Menjaga Ilmu Rasa Agar Tidak Menjadi Klaim
Menjaga Ilmu Rasa Agar Tidak Menjadi Klaim
Menjaga Ilmu Rasa agar Tidak Menjadi Klaim dan Kesombongan
Tulisan ini adalah rangkuman dari penjelasan tentang bagaimana menyikapi kemudahan pemahaman (ilmu rasa) yang Allah berikan, agar tetap berada dalam adab seorang hamba, tidak bergeser menjadi klaim diri, ujub, atau kesombongan halus.
1. Fenomena “Dulu Begini, Sekarang Begini”
Ungkapan seperti:
“Dulu saya membaca banyak buku tapi tidak paham.”
“Sekarang satu kata saja terasa sangat dalam.”
Secara niat, ungkapan ini bisa lahir dari syukur.

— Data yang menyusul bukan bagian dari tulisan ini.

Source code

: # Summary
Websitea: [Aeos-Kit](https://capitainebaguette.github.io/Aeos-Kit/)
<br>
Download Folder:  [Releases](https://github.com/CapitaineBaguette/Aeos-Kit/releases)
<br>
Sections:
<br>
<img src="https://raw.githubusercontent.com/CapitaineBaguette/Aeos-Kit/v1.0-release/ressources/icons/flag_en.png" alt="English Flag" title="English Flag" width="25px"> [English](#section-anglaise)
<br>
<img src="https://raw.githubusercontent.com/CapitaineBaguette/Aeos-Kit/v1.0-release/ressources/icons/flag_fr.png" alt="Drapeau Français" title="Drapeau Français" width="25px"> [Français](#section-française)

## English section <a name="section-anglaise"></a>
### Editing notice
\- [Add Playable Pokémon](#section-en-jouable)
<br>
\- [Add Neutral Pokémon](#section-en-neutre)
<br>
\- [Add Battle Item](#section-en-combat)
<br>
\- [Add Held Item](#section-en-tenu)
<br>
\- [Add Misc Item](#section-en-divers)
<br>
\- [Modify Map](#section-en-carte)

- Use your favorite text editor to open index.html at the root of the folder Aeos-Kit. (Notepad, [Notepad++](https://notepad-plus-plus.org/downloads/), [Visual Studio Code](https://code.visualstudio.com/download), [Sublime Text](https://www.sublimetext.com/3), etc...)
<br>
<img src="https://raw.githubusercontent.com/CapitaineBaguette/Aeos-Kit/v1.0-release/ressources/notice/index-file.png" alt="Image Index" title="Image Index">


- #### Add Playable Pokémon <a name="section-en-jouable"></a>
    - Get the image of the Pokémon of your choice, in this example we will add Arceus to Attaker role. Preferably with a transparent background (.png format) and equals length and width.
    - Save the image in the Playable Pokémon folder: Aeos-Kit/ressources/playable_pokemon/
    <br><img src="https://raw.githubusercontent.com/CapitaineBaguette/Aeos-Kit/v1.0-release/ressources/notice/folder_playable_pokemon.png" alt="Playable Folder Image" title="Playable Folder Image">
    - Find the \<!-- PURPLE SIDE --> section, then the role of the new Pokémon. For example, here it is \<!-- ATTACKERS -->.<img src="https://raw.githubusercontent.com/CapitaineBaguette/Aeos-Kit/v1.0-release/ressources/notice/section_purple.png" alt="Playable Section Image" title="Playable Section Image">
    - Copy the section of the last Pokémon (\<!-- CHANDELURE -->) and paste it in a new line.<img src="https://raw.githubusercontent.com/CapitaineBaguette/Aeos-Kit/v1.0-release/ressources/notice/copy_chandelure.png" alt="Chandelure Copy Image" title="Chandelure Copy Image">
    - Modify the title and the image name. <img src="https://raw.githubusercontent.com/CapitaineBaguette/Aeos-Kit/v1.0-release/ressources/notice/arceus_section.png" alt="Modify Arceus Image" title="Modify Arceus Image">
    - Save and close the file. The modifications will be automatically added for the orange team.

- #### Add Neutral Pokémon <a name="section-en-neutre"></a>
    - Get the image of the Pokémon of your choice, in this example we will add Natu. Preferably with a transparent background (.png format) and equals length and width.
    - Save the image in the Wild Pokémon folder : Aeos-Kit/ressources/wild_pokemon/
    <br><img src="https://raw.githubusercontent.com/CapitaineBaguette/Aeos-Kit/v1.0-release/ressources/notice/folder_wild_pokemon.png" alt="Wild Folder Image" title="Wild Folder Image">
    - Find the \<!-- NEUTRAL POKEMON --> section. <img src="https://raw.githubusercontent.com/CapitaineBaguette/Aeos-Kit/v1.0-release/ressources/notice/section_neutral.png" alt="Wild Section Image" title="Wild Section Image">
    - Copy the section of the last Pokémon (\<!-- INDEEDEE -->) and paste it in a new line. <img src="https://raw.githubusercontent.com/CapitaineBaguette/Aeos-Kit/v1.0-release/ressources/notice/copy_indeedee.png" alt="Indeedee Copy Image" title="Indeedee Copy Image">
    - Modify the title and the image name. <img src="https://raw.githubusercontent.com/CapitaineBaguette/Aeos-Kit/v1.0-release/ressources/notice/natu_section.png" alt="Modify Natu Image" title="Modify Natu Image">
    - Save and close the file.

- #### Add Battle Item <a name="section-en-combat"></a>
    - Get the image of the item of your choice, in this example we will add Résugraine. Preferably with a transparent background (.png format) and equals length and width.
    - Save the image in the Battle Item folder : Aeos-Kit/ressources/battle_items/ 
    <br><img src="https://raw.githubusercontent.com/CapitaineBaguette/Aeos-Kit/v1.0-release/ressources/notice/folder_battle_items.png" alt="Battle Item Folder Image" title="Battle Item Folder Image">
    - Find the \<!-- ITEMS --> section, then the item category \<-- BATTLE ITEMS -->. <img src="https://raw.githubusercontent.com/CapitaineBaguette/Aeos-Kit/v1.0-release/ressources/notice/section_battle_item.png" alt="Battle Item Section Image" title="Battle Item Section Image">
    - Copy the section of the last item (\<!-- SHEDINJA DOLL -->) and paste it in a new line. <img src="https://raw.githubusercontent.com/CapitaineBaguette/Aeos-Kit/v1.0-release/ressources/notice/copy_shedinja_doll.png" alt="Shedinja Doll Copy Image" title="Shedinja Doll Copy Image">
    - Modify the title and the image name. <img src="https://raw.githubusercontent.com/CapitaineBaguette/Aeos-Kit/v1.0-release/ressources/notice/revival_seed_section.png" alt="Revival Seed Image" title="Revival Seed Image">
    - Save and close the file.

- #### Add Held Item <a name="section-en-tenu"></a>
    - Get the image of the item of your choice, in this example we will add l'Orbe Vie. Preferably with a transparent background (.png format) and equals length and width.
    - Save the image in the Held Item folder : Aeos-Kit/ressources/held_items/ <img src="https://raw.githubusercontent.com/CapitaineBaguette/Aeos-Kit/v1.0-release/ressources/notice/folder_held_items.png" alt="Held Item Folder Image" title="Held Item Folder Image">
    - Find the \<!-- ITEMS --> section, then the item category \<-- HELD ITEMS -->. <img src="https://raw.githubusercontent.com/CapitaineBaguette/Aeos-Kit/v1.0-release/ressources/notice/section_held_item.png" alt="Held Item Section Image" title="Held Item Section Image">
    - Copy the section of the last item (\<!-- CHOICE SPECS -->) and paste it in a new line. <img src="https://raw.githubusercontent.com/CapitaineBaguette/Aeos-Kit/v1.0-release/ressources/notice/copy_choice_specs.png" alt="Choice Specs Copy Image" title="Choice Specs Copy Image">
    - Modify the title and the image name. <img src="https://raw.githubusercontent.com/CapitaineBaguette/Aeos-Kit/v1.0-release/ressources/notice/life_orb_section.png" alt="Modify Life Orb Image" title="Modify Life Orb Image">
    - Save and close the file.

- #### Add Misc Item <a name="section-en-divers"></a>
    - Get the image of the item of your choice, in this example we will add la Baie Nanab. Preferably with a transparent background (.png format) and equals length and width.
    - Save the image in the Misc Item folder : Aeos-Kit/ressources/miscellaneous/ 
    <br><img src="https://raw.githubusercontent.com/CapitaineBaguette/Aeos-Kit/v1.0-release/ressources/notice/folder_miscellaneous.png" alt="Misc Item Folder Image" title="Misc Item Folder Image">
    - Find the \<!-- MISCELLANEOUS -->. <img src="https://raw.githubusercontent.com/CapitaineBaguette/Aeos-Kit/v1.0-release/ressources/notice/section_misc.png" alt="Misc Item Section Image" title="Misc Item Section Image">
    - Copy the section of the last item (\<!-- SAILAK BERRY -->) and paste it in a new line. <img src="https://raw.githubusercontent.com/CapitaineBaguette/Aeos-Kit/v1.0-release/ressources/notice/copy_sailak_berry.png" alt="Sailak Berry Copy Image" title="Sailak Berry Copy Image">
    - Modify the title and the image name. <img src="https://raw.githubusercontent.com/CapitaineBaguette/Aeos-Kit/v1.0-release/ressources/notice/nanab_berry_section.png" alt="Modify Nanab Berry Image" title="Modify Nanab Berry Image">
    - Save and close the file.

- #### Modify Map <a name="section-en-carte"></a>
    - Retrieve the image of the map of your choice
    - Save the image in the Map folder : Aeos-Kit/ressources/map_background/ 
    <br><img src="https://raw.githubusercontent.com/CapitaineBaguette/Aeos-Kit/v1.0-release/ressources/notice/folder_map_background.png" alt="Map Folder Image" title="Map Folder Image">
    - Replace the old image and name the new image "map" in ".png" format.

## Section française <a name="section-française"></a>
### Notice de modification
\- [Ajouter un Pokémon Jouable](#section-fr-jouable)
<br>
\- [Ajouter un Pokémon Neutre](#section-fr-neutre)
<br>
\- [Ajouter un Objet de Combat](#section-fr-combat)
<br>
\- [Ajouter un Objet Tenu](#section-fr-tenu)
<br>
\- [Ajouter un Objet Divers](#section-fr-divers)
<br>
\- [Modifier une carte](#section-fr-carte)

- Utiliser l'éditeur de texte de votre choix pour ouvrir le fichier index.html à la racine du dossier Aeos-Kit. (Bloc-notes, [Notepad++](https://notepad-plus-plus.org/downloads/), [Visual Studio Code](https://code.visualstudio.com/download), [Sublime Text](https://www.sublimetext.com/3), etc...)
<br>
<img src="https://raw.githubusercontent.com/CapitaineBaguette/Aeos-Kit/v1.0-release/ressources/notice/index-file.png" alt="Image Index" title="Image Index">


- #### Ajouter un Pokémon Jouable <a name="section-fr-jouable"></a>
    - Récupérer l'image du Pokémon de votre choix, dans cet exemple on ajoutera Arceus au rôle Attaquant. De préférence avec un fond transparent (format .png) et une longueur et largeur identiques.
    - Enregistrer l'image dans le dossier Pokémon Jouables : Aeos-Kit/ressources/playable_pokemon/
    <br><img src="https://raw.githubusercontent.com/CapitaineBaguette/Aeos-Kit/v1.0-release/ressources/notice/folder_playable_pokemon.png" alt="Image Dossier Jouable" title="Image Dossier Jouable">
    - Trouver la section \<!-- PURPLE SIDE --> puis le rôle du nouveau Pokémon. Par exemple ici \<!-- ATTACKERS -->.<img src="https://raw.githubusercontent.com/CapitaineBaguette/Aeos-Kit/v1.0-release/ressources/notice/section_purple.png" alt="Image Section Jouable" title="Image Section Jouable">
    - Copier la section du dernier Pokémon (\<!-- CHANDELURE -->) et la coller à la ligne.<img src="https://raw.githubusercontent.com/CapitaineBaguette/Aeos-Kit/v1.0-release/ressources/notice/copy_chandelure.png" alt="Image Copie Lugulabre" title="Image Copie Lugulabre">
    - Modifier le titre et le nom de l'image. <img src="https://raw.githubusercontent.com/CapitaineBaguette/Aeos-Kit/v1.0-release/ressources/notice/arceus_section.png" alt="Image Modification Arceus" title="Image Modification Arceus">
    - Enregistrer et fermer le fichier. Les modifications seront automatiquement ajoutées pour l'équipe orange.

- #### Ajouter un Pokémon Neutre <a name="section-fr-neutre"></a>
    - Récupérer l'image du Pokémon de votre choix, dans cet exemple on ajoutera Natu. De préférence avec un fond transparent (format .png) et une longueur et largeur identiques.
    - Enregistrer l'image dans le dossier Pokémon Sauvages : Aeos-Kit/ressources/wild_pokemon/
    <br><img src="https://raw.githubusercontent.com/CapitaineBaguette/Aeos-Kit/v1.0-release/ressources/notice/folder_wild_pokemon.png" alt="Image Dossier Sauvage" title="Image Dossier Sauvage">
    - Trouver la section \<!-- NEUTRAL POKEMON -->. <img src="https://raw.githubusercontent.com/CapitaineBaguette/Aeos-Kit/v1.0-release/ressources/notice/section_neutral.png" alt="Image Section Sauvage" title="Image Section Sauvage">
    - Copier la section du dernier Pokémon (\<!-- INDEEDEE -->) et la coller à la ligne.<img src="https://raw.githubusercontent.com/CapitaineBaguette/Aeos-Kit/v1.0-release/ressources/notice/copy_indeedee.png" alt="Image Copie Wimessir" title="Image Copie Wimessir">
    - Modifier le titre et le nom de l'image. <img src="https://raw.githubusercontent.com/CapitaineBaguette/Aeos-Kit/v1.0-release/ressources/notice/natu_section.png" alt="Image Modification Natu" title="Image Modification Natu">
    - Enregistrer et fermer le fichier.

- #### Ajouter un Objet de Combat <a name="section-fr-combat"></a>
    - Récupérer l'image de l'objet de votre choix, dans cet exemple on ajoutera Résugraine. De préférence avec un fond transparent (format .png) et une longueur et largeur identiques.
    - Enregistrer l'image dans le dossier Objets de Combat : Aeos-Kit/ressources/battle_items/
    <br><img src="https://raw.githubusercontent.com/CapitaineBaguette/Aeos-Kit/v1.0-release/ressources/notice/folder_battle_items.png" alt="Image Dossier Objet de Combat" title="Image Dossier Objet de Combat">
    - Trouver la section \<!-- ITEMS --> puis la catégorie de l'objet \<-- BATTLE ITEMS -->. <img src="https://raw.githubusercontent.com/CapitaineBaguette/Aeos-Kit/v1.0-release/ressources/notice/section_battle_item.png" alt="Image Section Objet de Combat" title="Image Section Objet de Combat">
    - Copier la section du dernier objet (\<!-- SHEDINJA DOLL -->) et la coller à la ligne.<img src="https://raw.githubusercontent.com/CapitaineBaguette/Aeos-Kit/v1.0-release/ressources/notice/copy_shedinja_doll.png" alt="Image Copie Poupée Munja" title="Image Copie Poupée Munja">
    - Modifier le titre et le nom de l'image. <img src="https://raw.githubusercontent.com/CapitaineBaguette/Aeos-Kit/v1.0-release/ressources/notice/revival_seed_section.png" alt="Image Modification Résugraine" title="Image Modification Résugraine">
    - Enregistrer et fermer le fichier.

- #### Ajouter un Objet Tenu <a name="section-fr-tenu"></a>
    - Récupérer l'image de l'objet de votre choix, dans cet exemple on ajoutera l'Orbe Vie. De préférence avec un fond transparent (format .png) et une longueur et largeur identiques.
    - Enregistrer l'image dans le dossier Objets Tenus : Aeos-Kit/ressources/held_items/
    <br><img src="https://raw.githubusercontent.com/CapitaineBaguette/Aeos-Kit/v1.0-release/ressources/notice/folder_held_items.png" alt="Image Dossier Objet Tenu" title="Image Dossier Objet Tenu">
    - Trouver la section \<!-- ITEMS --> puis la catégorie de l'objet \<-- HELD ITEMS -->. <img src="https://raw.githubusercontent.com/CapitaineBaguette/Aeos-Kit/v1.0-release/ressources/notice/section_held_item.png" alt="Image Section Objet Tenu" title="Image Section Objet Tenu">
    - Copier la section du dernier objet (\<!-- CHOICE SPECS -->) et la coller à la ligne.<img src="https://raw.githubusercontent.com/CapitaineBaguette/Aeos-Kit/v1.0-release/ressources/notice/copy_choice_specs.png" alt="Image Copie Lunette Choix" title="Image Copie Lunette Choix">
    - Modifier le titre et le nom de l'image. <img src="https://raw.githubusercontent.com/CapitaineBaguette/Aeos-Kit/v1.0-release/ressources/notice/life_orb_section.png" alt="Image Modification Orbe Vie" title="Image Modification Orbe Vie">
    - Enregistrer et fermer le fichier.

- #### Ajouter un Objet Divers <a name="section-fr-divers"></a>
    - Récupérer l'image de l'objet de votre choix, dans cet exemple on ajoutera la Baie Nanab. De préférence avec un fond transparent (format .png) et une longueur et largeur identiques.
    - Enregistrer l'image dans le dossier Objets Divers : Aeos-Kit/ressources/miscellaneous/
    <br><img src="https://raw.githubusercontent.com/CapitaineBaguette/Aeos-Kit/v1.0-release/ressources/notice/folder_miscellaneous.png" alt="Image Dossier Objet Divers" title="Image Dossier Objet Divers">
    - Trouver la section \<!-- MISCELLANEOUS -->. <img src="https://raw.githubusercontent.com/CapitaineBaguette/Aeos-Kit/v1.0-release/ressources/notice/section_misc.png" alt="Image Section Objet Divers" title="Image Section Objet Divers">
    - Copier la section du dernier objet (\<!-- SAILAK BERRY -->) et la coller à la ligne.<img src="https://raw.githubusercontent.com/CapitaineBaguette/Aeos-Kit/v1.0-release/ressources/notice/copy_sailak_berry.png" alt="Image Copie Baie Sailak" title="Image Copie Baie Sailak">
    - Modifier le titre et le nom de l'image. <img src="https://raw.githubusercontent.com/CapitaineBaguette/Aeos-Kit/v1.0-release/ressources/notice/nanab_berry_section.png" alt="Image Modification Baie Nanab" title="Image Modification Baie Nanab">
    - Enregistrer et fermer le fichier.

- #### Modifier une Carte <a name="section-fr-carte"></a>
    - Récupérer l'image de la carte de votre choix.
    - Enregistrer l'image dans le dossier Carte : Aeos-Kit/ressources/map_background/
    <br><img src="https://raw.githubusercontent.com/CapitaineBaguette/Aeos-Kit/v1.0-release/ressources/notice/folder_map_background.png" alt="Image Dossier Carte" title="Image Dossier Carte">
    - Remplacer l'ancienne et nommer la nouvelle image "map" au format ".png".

Namun secara halus, ia juga berpotensi menjadi pintu perbandingan diri jika sering diulang.
Bahaya halusnya bukan pada kalimatnya, tetapi pada:
pengulangan
rasa ingin menegaskan
keinginan memastikan bahwa keadaan itu nyata
Jika dibiarkan, hati perlahan berpindah dari syukur ke identitas.
2. Keinginan Menjelaskan dan Memastikan
Dorongan untuk sering menceritakan pengalaman pemahaman biasanya bukan karena sombong, tetapi karena:
rasa takjub
ingin berbagi kebaikan
ingin memastikan keadaan itu benar
Namun, ilmu rasa tidak tumbuh dengan pembuktian, melainkan dengan penjagaan.
Jika sering dijelaskan:
rasa bisa menipis
hati bisa mulai bergantung pada respon orang
validasi berpindah dari Allah ke manusia
3. Efek Jika Terus Dibiarkan
Jika kebiasaan membicarakan rasa dibiarkan tanpa penjagaan:
muncul rasa “berbeda” dari orang lain
muncul pembanding batin (meski tak diucap)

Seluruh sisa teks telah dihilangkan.